Build a KNN model. — cuda_ml

Build a k-nearest-model for classification or regression tasks.

cuda_ml_knn(x, ...)

# S3 method for default
cuda_ml_knn(x, ...)

# S3 method for data.frame
cuda_ml_knn(
  x,
  y,
  algo = c("brute", "ivfflat", "ivfpq", "ivfsq"),
  metric = c("euclidean", "l2", "l1", "cityblock", "taxicab", "manhattan",
    "braycurtis", "canberra", "minkowski", "chebyshev", "jensenshannon", "cosine",
    "correlation"),
  p = 2,
  neighbors = 5L,
  ...
)

# S3 method for matrix
cuda_ml_knn(
  x,
  y,
  algo = c("brute", "ivfflat", "ivfpq", "ivfsq"),
  metric = c("euclidean", "l2", "l1", "cityblock", "taxicab", "manhattan",
    "braycurtis", "canberra", "minkowski", "chebyshev", "jensenshannon", "cosine",
    "correlation"),
  p = 2,
  neighbors = 5L,
  ...
)

# S3 method for formula
cuda_ml_knn(
  formula,
  data,
  algo = c("brute", "ivfflat", "ivfpq", "ivfsq"),
  metric = c("euclidean", "l2", "l1", "cityblock", "taxicab", "manhattan",
    "braycurtis", "canberra", "minkowski", "chebyshev", "jensenshannon", "cosine",
    "correlation"),
  p = 2,
  neighbors = 5L,
  ...
)

# S3 method for recipe
cuda_ml_knn(
  x,
  data,
  algo = c("brute", "ivfflat", "ivfpq", "ivfsq"),
  metric = c("euclidean", "l2", "l1", "cityblock", "taxicab", "manhattan",
    "braycurtis", "canberra", "minkowski", "chebyshev", "jensenshannon", "cosine",
    "correlation"),
  p = 2,
  neighbors = 5L,
  ...
)

Arguments

x	Depending on the context: * A __data frame__ of predictors. * A __matrix__ of predictors. * A __recipe__ specifying a set of preprocessing steps * created from [recipes::recipe()]. * A __formula__ specifying the predictors and the outcome.
...	Optional arguments; currently unused.
y	A numeric vector (for regression) or factor (for classification) of desired responses.
algo	The query algorithm to use.

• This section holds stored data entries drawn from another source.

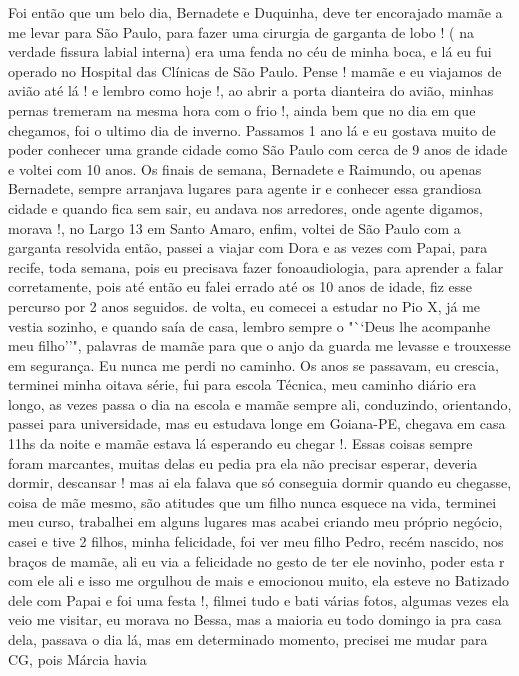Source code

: \documentclass[
  brazil,
  a6paper,
  oneside,
  landscape,
  14pt]{scrbook}
\begin{document}
Foi então que um belo dia, Bernadete e Duquinha, deve ter encorajado
mamãe a me levar para São Paulo, para fazer uma cirurgia de garganta de
lobo ! ( na verdade fissura labial interna) era uma fenda no céu de
minha boca, e lá eu fui operado no Hospital das Clínicas de São Paulo.
Pense ! mamãe e eu viajamos de avião até lá ! e lembro como hoje !, ao
abrir a porta dianteira do avião, minhas pernas tremeram na mesma hora
com o frio !, ainda bem que no dia em que chegamos, foi o ultimo dia de
inverno. Passamos 1 ano lá e eu gostava muito de poder conhecer uma
grande cidade como São Paulo com cerca de 9 anos de idade e voltei com
10 anos. Os finais de semana, Bernadete e Raimundo, ou apenas Bernadete,
sempre arranjava lugares para agente ir e conhecer essa grandiosa cidade
e quando fica sem sair, eu andava nos arredores, onde agente digamos,
morava !, no Largo 13 em Santo Amaro, enfim, voltei de São Paulo com a
garganta resolvida então, passei a viajar com Dora e as vezes com Papai,
para recife, toda semana, pois eu precisava fazer fonoaudiologia, para
aprender a falar corretamente, pois até então eu falei errado até os 10
anos de idade, fiz esse percurso por 2 anos seguidos. de volta, eu
comecei a estudar no Pio X, já me vestia sozinho, e quando saía de casa,
lembro sempre o "``Deus lhe acompanhe meu filho''", palavras de mamãe
para que o anjo da guarda me levasse e trouxesse em segurança. Eu nunca
me perdi no caminho. Os anos se passavam, eu crescia, terminei minha
oitava série, fui para escola Técnica, meu caminho diário era longo, as
vezes passa o dia na escola e mamãe sempre ali, conduzindo, orientando,
passei para universidade, mas eu estudava longe em Goiana-PE, chegava em
casa 11hs da noite e mamãe estava lá esperando eu chegar !. Essas coisas
sempre foram marcantes, muitas delas eu pedia pra ela não precisar
esperar, deveria dormir, descansar ! mas ai ela falava que só conseguia
dormir quando eu chegasse, coisa de mãe mesmo, são atitudes que um filho
nunca esquece na vida, terminei meu curso, trabalhei em alguns lugares
mas acabei criando meu próprio negócio, casei e tive 2 filhos, minha
felicidade, foi ver meu filho Pedro, recém nascido, nos braços de mamãe,
ali eu via a felicidade no gesto de ter ele novinho, poder esta r com
ele ali e isso me orgulhou de mais e emocionou muito, ela esteve no
Batizado dele com Papai e foi uma festa !, filmei tudo e bati várias
fotos, algumas vezes ela veio me visitar, eu morava no Bessa, mas a
maioria eu todo domingo ia pra casa dela, passava o dia lá, mas em
determinado momento, precisei me mudar para CG, pois Márcia havia
\end{document}
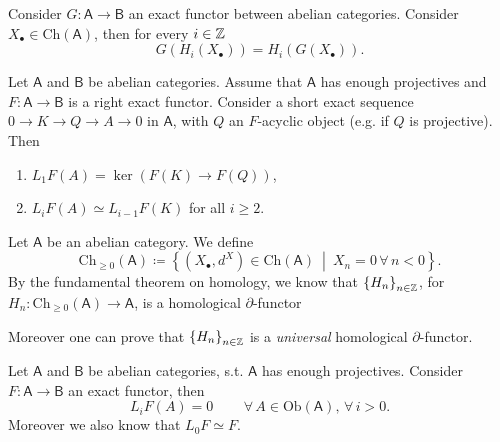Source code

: \begin{lem}
	Consider $G\colon\mathsf{A} \to \mathsf{B}$ an exact functor between abelian categories.
	Consider $X_{\bullet} \in \mathrm{Ch}(\mathsf{A})$, then for every $i \in \mathbb{Z}$
	\begin{equation}
		G \left( H_{i}\left( X_{\bullet} \right) \right) =
		H_{i}\left( G(X_{\bullet}) \right)
	.\end{equation} 
\end{lem} 

\begin{lem}
	Let $\mathsf{A}$ and $\mathsf{B}$ be abelian categories.
	Assume that $\mathsf{A}$ has enough projectives and $F\colon\mathsf{A} \to \mathsf{B}$
	is a right exact functor.
	Consider a short exact sequence $0 \to K \to Q \to A \to 0$ in $\mathsf{A}$,
	with $Q$ an $F$-acyclic object (e.g. if $Q$ is projective).
	Then
	\begin{enumerate}
		\item $L_1 F(A) = \ker \left( F(K) \to F(Q) \right)$,
		\item $L_iF(A) \simeq L_{i-1} F(K)$ for all $i \geq 2$.
	\end{enumerate}
\end{lem} 

\begin{rem}[]
	Let $\mathsf{A}$ be an abelian category. We define
	\begin{equation}
	\mathrm{Ch}_{\geq 0}(\mathsf{A}) \coloneqq
	\left\{ \left( X_{\bullet}, d^{X} \right) \in \mathrm{Ch}(\mathsf{A}) \ \middle|\ 
	X_n = 0 \,\forall\, n < 0\right\}
	.\end{equation} 
	By the fundamental theorem on homology, we know that $\left\{ H_n \right\}_{n \in \mathbb{Z}}$,
	for $H_n\colon\mathrm{Ch}_{\geq 0}(\mathsf{A}) \to \mathsf{A}$,
	is a homological $\partial$-functor
\end{rem}

\begin{lem}
	Moreover one can prove that $\left\{ H_n \right\}_{n \in \mathbb{Z}}$ is a {\em universal}
	homological $\partial$-functor.
\end{lem} 

\begin{lem}
	Let $\mathsf{A}$ and $\mathsf{B}$ be abelian categories, s.t. $\mathsf{A}$ has enough projectives.
	Consider $F\colon\mathsf{A} \to \mathsf{B}$ an exact functor, then
	\begin{equation}
		L_i F(A) = 0 \qquad
		\,\forall\, A \in \mathrm{Ob} \left(\mathsf{A}\right), \,\forall\, i > 0
	.\end{equation} 
	Moreover we also know that $L_0 F \simeq F$.
\end{lem}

Must be one of "brute", "ivfflat", "ivfpq", "ivfsq" or a KNN algorithm specification constructed using the `cuda_ml_knn_algo_` family of functions. If the algorithm is specified by one of the `cuda_ml_knn_algo_` functions, then values of all required parameters of the algorithm will need to be specified explicitly. If the algorithm is specified by a character vector, then parameters for the algorithm are generated automatically. Descriptions of supported algorithms: - "brute": for brute-force, slow but produces exact results. - "ivfflat": for inverted file, divide the dataset in partitions and perform search on relevant partitions only. - "ivfpq": for inverted file and product quantization (vectors are divided into sub-vectors, and each sub-vector is encoded using intermediary k-means clusterings to provide partial information). - "ivfsq": for inverted file and scalar quantization (vectors components are quantized into reduced binary representation allowing faster distances calculations). Default: "brute".
metric	Distance metric to use. Must be one of "euclidean", "l2", "l1", "cityblock", "taxicab", "manhattan", "braycurtis", "canberra", "minkowski", "lp", "chebyshev", "linf", "jensenshannon", "cosine", "correlation". Default: "euclidean".
p	Parameter for the Minkowski metric. If p = 1, then the metric is equivalent to manhattan distance (l1). If p = 2, the metric is equivalent to euclidean distance (l2).
neighbors	Number of nearest neighbors to query. Default: 5L.
formula	A formula specifying the outcome terms on the left-hand side, and the predictor terms on the right-hand side.
data	When a __recipe__ or __formula__ is used, `data` is specified as a __data frame__ containing the predictors and (if applicable) the outcome.

Value

A KNN model that can be used with the 'predict' S3 generic to make predictions on new data points. The model object contains the following: - "knn_index": a GPU pointer to the KNN index. - "algo": enum value of the algorithm being used for the KNN query. - "metric": enum value of the distance metric used in KNN computations. - "p": parameter for the Minkowski metric. - "n_samples": number of input data points. - "n_dims": dimension of each input data point.

Examples


library(cuda.ml)
library(MASS)
library(magrittr)
library(purrr)

set.seed(0L)

centers <- list(c(3, 3), c(-3, -3), c(-3, 3))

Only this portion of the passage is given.